Loopd becomes unresponsive after some time

lightninglabs / loop

Lightning Loop: A Non-Custodial Off/On Chain Bridge

MIT License

546 stars 115 forks source link

Loopd becomes unresponsive after some time #767

Open Jossec101 opened 1 month ago

Jossec101 commented 1 month ago

Hey!

After some time (we have not measured how much yet), our loop is having issues doing loop outs, getinfo breaks as in the log below:

lnd:/# loop getinfo
[loop] rpc error: code = Unknown desc = sql: Scan error on column index 20, name "publication_deadline": unsupported Scan, storing driver.Value type string into type *time.Time

Additionally, invoking loop out gives this error:

cltv delta below minimum: 98

It somehow resolves if we kill loopd and some swaps got broadcast onchain

System information

Versions: LND 0.17.5 and loop 0.27.1 for amd64 linux containers on kubernetes (AWS)

hieblmi commented 1 month ago

Thanks for raising the issue @Jossec101. Have you been running this setup for a while or did this behavior recently just appear or did you upgrade any versions of your stack?

Jossec101 commented 1 month ago

Thanks for raising the issue @Jossec101. Have you been running this setup for a while or did this behavior recently just appear or did you upgrade any versions of your stack?

Nope, we have running loopd for more than 1 year upgrading from time to time to newer versions, recently we just started to see this behaviour.

bhandras commented 1 month ago

Are you using sqlite or PostgreSQL? If PostgreSQL, could you please provide the version that your interfacing with?
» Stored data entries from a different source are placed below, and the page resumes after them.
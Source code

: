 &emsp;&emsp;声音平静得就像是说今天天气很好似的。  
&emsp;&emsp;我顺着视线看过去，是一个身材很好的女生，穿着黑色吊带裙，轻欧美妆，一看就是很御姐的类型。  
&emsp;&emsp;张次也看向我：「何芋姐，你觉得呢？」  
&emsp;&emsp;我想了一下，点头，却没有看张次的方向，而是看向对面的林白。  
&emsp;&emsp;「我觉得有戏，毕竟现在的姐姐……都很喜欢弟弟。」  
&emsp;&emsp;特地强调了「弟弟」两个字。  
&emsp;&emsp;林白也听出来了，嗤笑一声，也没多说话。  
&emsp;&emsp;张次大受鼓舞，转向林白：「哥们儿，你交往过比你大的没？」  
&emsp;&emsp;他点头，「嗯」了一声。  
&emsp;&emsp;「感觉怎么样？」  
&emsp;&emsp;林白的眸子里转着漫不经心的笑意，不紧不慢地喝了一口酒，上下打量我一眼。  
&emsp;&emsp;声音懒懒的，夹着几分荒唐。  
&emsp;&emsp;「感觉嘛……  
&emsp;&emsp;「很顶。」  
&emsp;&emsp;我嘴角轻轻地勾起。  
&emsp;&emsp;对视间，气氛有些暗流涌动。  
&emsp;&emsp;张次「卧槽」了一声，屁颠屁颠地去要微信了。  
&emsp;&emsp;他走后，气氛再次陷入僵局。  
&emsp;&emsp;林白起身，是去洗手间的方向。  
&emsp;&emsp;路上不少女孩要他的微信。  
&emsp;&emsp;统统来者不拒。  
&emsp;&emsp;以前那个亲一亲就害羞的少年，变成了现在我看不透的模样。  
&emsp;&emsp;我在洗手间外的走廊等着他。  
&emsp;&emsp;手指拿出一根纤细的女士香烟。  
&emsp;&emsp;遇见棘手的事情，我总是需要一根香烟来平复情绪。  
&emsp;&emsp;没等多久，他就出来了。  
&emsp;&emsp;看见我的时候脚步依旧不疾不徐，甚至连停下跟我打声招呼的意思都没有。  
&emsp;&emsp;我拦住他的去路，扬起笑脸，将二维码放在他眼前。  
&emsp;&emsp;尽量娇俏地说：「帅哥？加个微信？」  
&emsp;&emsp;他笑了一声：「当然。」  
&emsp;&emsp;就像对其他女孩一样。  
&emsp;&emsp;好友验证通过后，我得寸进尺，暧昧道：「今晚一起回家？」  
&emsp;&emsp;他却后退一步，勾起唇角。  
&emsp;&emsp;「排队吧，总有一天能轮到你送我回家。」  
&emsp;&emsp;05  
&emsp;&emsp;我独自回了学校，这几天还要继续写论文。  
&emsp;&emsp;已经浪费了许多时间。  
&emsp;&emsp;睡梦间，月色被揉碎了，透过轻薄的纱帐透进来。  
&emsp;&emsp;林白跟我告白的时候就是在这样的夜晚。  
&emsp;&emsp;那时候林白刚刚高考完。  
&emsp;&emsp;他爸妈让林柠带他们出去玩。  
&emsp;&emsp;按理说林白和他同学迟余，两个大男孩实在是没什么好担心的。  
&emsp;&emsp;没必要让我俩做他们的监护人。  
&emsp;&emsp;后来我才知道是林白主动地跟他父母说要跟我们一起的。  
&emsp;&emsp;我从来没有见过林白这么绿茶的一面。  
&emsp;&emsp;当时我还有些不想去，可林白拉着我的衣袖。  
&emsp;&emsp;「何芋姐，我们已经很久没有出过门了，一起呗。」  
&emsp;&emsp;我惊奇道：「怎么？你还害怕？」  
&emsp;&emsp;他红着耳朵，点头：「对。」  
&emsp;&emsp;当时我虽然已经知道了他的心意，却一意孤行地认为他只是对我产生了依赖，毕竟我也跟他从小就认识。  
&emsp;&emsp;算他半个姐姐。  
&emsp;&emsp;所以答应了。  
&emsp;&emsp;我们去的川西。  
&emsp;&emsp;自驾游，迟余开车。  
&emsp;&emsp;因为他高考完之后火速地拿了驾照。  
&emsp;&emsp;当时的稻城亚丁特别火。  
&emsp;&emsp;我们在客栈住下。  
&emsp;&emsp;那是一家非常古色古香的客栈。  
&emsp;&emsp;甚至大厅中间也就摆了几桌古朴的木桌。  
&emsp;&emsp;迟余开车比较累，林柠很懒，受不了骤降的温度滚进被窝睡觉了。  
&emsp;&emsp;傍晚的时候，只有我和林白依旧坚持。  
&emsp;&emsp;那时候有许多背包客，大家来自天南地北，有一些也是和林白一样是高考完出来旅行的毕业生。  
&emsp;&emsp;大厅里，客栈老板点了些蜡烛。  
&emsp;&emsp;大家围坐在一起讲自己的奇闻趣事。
Jossec101 commented 1 month ago

Are you using sqlite or PostgreSQL? If PostgreSQL, could you please provide the version that your interfacing with?

SQLite

Jossec101 commented 1 month ago

Wiping up the db fixed this issue, it looks to be a corruption over time

bhandras commented 1 month ago

Thanks for the heads-up @Jossec101. If I understand correctly you're referring to filesystem corruption? Did you identify the source of the corruption? Or do you maybe mean that the DB file itself was changed outside of loopd?

Jossec101 commented 1 month ago

Thanks for the heads-up @Jossec101. If I understand correctly you're referring to filesystem corruption? Did you identify the source of the corruption? Or do you maybe mean that the DB file itself was changed outside of loopd?

I mean that we stopped loopd, moved the sqlite to a safe place and loopd recreated a new one and that solved the issue.

Jossec101 commented 4 weeks ago

It happened again today, bump

bhandras commented 4 weeks ago

Did you get the same error as reported in https://github.com/lightninglabs/loop/issues/767#issue-2330500692 ?

Jossec101 commented 4 weeks ago

Yes, and and the db actually corrupted after a few hours since last comment but we upgraded to loop 0.28, I will report back if it happens again

Jossec101 commented 3 weeks ago

It has happened again, actually the frequency between db corruptions is increasing 🤔

bhandras commented 3 weeks ago

I believe it may not be a DB corruption but perhaps a Go sqlite bug as it seemingly fails to parse the timestamp value. Do you still have your DB? Perhaps could you do a select and see what publication deadlines are there? Or if you could share the DB with me, I'm happy to take a look. I'm on both Keybase and Slack.